State the number of lines in these records that include the word "insert", and add nothing to it.

--- SOURCE MATERIAL Enclosed Below ---

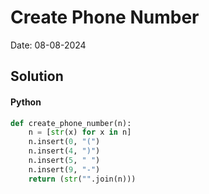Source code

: 
# Create Phone Number

Date: 08-08-2024

## Solution
#### Python
```python
def create_phone_number(n):
    n = [str(x) for x in n]
    n.insert(0, "(")
    n.insert(4, ")")
    n.insert(5, " ")
    n.insert(9, "-")
    return (str("".join(n)))
```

--- End of Enclosed SOURCE MATERIAL ---

EXPECTED ANSWER:
4